Member of the Legislative Assembly of Manitoba for Flin Flon
- In office April 25, 1995 – October 4, 2011
- Preceded by: Jerry Storie
- Succeeded by: Clarence Pettersen

Personal details
- Party: Manitoba New Democratic Party

= Gerard Jennissen =

Canadian politician

Gerard Jennissen (born February 22, 1942) is an educator and former politician in Manitoba, Canada. He was a member of the Manitoba legislature from 1995 to 2011.

The son of Johannes Jennissen and Elizabeth Houben, he was born in Slek-Echt, in the province of Limburg in the Netherlands. His family emigrated to Selnac, Saskatchewan in 1952, where his father worked as a farmer. Jennissen graduated from the University of Saskatchewan in 1966 with degrees in Arts and Education, and received a Master of Arts degree in Communication in 1969. He taught English at Rose Valley High School in Saskatchewan for three years, and worked for Frontier Collegiate Institute from 1972 to 1994. In 1970, he married Lisa Sonnen. He has also been involved in several peace and justice organizations operating in the third world.

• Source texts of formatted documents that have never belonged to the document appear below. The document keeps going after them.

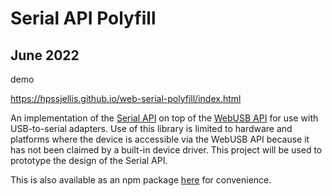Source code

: # Serial API Polyfill


## June 2022

demo

https://hpssjellis.github.io/web-serial-polyfill/index.html



An implementation of the [Serial API](https://wicg.github.io/serial) on top of
the [WebUSB API](https://wicg.github.io/webusb) for use with USB-to-serial
adapters. Use of this library is limited to hardware and platforms where the
device is accessible via the WebUSB API because it has not been claimed by a
built-in device driver. This project will be used to prototype the design of
the Serial API.

This is also available as an npm package [here](https://www.npmjs.com/package/web-serial-polyfill) for convenience.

Jennissen became involved in the New Democratic Party in the early 1960s, after hearing Tommy Douglas speak in Saskatchewan. He continued his NDP affiliation after moving to Manitoba.

In the 1995 election, Jennissen was elected to the Manitoba Legislature for the northern Manitoba constituency of Flin Flon, defeating Progressive Conservative Scott Merrell, 2732 votes to 2017. Also in 1995, he supported Lorne Nystrom's bid to lead the federal New Democratic Party.

He was re-elected by a wider margin in the 1999 election, and received over 73% support in the 2003 election. Jennissen was the NDP critic for Highways and Transportation between 1995 and 1999, but was not appointed to cabinet when the NDP formed government in 1999.

In 2000, he was appointed to the Manitoba Hydro Board. In 2003, he supported Bill Blaikie's campaign to lead the federal NDP.

He was re-elected in the 2007 provincial election. Jennissen did not run for reelection in 2011.